Are you intrigued? I know, and this is found in the preface to his short in pages but thick with soul book on the passion of Jesus. You could probably read it in a couple hours… or you could get out a highlighter and journal and spend weeks inviting the words to do a detox of your heart. Ok, keep going Mr. Rolheiser: “However, for Jesus that secret is not some exotic, gnostic, or hidden code, accessible only to intellectual elites or certain religious cults. For Jesus, the hidden secret that holds the key to understanding everything is the cross: the wisdom of the cross and the brokenness of the one who died on the cross.”
He goes on to explain that this wisdom is not something we can grasp intellectually, rather it is far more about swimming in the pool of the existential. It’s awakening to the realization that our suffering mysteriously connects us with the suffering of Jesus. When suffering has done its work, the deep and dutiful work found only in death, the resisted erosion of your soul suddenly becomes the womb that gives birth to the truest you.

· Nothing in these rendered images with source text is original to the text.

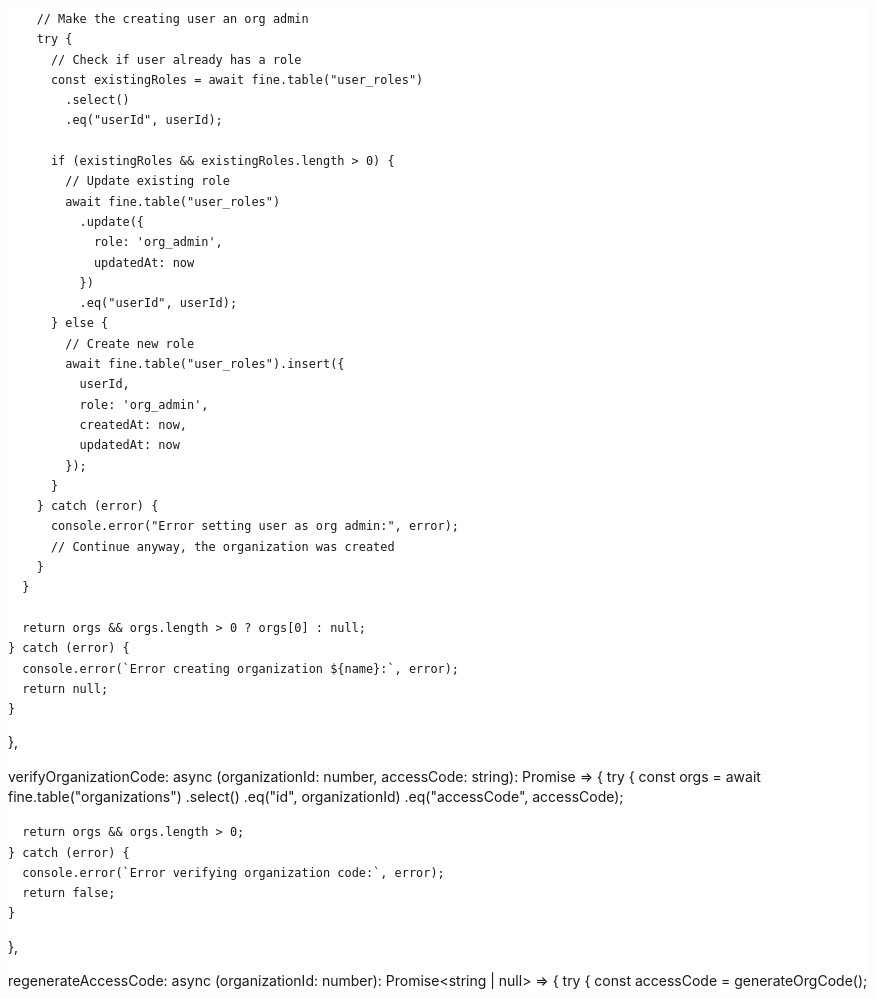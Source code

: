         // Make the creating user an org admin
        try {
          // Check if user already has a role
          const existingRoles = await fine.table("user_roles")
            .select()
            .eq("userId", userId);
          
          if (existingRoles && existingRoles.length > 0) {
            // Update existing role
            await fine.table("user_roles")
              .update({
                role: 'org_admin',
                updatedAt: now
              })
              .eq("userId", userId);
          } else {
            // Create new role
            await fine.table("user_roles").insert({
              userId,
              role: 'org_admin',
              createdAt: now,
              updatedAt: now
            });
          }
        } catch (error) {
          console.error("Error setting user as org admin:", error);
          // Continue anyway, the organization was created
        }
      }
      
      return orgs && orgs.length > 0 ? orgs[0] : null;
    } catch (error) {
      console.error(`Error creating organization ${name}:`, error);
      return null;
    }
  },

  verifyOrganizationCode: async (organizationId: number, accessCode: string): Promise<boolean> => {
    try {
      const orgs = await fine.table("organizations")
        .select()
        .eq("id", organizationId)
        .eq("accessCode", accessCode);
      
      return orgs && orgs.length > 0;
    } catch (error) {
      console.error(`Error verifying organization code:`, error);
      return false;
    }
  },

  regenerateAccessCode: async (organizationId: number): Promise<string | null> => {
    try {
      const accessCode = generateOrgCode();
      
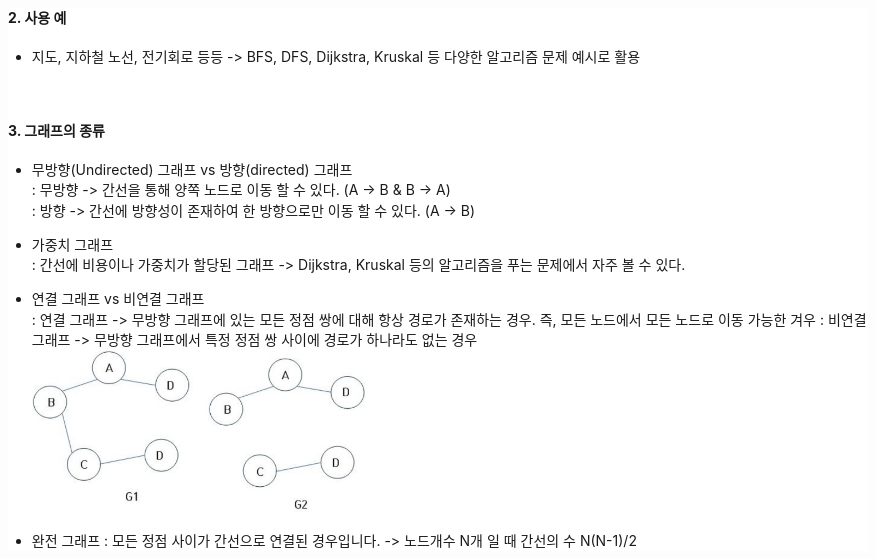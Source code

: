   #### 2. 사용 예  
   - 지도, 지하철 노선, 전기회로 등등 -> BFS, DFS, Dijkstra, Kruskal 등 다양한 알고리즘 문제 예시로 활용   
   
   <br>
   
   #### 3. 그래프의 종류  
   - 무방향(Undirected) 그래프 vs 방향(directed) 그래프  
    : 무방향 -> 간선을 통해 양쪽 노드로 이동 할 수 있다.  (A -> B  &  B -> A)  
    : 방향 -> 간선에 방향성이 존재하여 한 방향으로만 이동 할 수 있다. (A -> B)  
    
   - 가중치 그래프  
    : 간선에 비용이나 가중치가 할당된 그래프 -> Dijkstra, Kruskal 등의 알고리즘을 푸는 문제에서 자주 볼 수 있다.  

   - 연결 그래프 vs 비연결 그래프  
    : 연결 그래프 -> 무방향 그래프에 있는 모든 정점 쌍에 대해 항상 경로가 존재하는 경우. 즉, 모든 노드에서 모든 노드로 이동 가능한 겨우
    : 비연결 그래프 -> 무방향 그래프에서 특정 정점 쌍 사이에 경로가 하나라도 없는 경우  
    <img src="./images/graph_compare.jpg" width="40%">  
    
   - 완전 그래프
    : 모든 정점 사이가 간선으로 연결된 경우입니다. -> 노드개수 N개 일 때 간선의 수 N(N-1)/2  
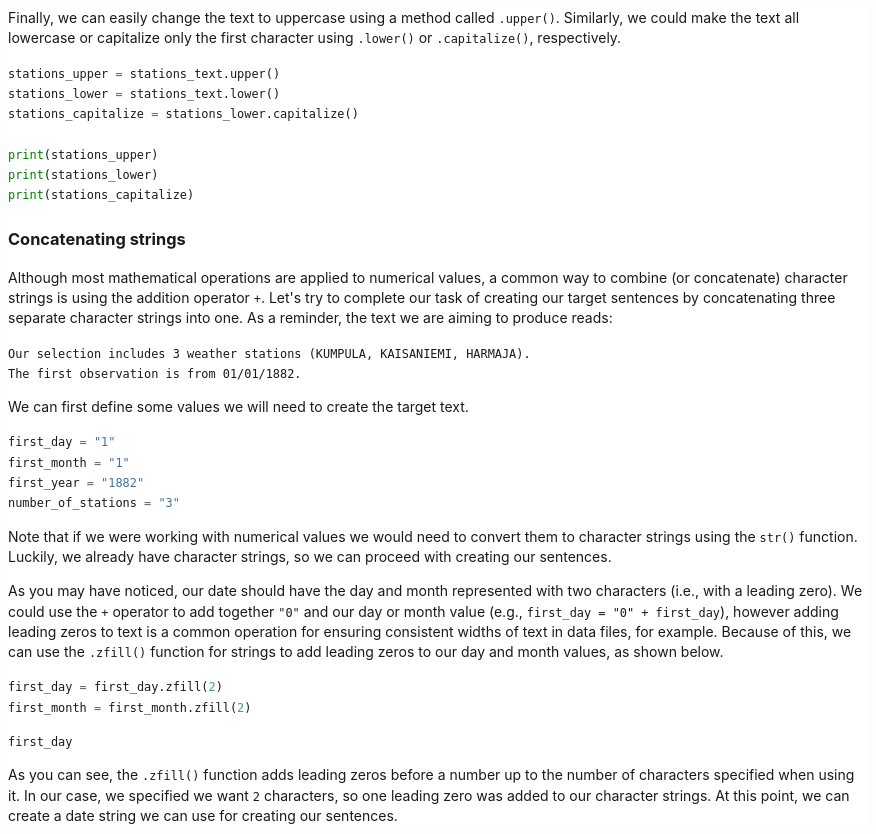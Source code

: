 Finally, we can easily change the text to uppercase using a method called `.upper()`. Similarly, we could make the text all lowercase or capitalize only the first character using `.lower()` or `.capitalize()`, respectively.


```python editable=true slideshow={"slide_type": ""}
stations_upper = stations_text.upper()
stations_lower = stations_text.lower()
stations_capitalize = stations_lower.capitalize()

print(stations_upper)
print(stations_lower)
print(stations_capitalize)
```


### Concatenating strings

Although most mathematical operations are applied to numerical values, a common way to combine (or concatenate) character strings is using the addition operator `+`. Let's try to complete our task of creating our target sentences by concatenating three separate character strings into one. As a reminder, the text we are aiming to produce reads:

```
Our selection includes 3 weather stations (KUMPULA, KAISANIEMI, HARMAJA).
The first observation is from 01/01/1882.
```

We can first define some values we will need to create the target text.


```python
first_day = "1"
first_month = "1"
first_year = "1882"
number_of_stations = "3"
```

Note that if we were working with numerical values we would need to convert them to character strings using the `str()` function. Luckily, we already have character strings, so we can proceed with creating our sentences.

As you may have noticed, our date should have the day and month represented with two characters (i.e., with a leading zero). We could use the `+` operator to add together `"0"` and our day or month value (e.g., `first_day = "0" + first_day`), however adding leading zeros to text is a common operation for ensuring consistent widths of text in data files, for example. Because of this, we can use the `.zfill()` function for strings to add leading zeros to our day and month values, as shown below.

```python
first_day = first_day.zfill(2)
first_month = first_month.zfill(2)
```

```python
first_day
```

As you can see, the `.zfill()` function adds leading zeros before a number up to the number of characters specified when using it. In our case, we specified we want `2` characters, so one leading zero was added to our character strings. At this point, we can create a date string we can use for creating our sentences.
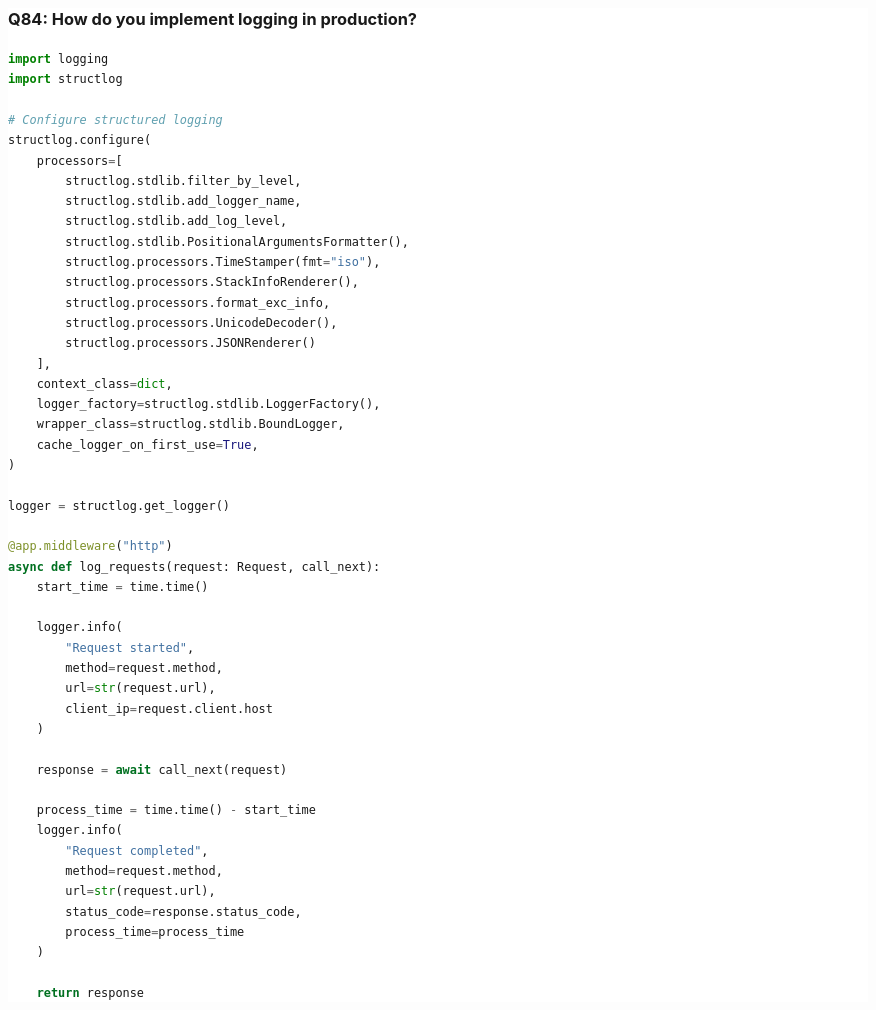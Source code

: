 ### **Q84: How do you implement logging in production?**
```python
import logging
import structlog

# Configure structured logging
structlog.configure(
    processors=[
        structlog.stdlib.filter_by_level,
        structlog.stdlib.add_logger_name,
        structlog.stdlib.add_log_level,
        structlog.stdlib.PositionalArgumentsFormatter(),
        structlog.processors.TimeStamper(fmt="iso"),
        structlog.processors.StackInfoRenderer(),
        structlog.processors.format_exc_info,
        structlog.processors.UnicodeDecoder(),
        structlog.processors.JSONRenderer()
    ],
    context_class=dict,
    logger_factory=structlog.stdlib.LoggerFactory(),
    wrapper_class=structlog.stdlib.BoundLogger,
    cache_logger_on_first_use=True,
)

logger = structlog.get_logger()

@app.middleware("http")
async def log_requests(request: Request, call_next):
    start_time = time.time()
    
    logger.info(
        "Request started",
        method=request.method,
        url=str(request.url),
        client_ip=request.client.host
    )
    
    response = await call_next(request)
    
    process_time = time.time() - start_time
    logger.info(
        "Request completed",
        method=request.method,
        url=str(request.url),
        status_code=response.status_code,
        process_time=process_time
    )
    
    return response
```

“At some deep level we sense that suffering is working to mature us, to make us grow up, to make us more compassionate, and is opening us up more to hear the voice of God and the voices of others.”
And that mystery has been at work in me, like a determined archaeologist attacking a mountainous Tel with a tiny toothbrush. It reveals the simple, yet too often missed, way of discovering the full life is through a thousand little deaths. The death of the small self, the one that wants to conquer the world rather than serve the world. The mountain of deaths that reveal a thinking that life is about me, rather than me being about life. The full life of generosity, joy, and grace, which all spring from a heart soaked in gratitude. It’s sharing in the suffering of Jesus rather than just singing songs about Jesus. The pain on the cross, as described in the Scriptures, was not physical but rather emotional. Yes, of course there was immense physical pain, but that is not what is offered us through the text. It’s the bleeding heart, the pouring out of an anguished soul that is the ink on the paper. Jesus absorbed all of the hate, anger, bitterness, jealousy, and betrayal. And he in turn gave… forgiveness… grace… mercy… and love.
This a range of love that is gentle enough for the sweet old lady who is your neighbor… and deep enough for the mean, vindictive person who acts as your enemy. Therein lies the mystery of death to life. It confounds me yet simultaneously summons me to explore it.
Pain has always been our teacher, and in this season, we are asked to be very astute students. The temptation is to recoil into self-preservation, which simply guarantees the perpetuation of the little life. We are being invited to a master’s class on love, joy and generosity, found in the mystery and the paradox that is death to life.
I have an extra pencil if you want to register for class.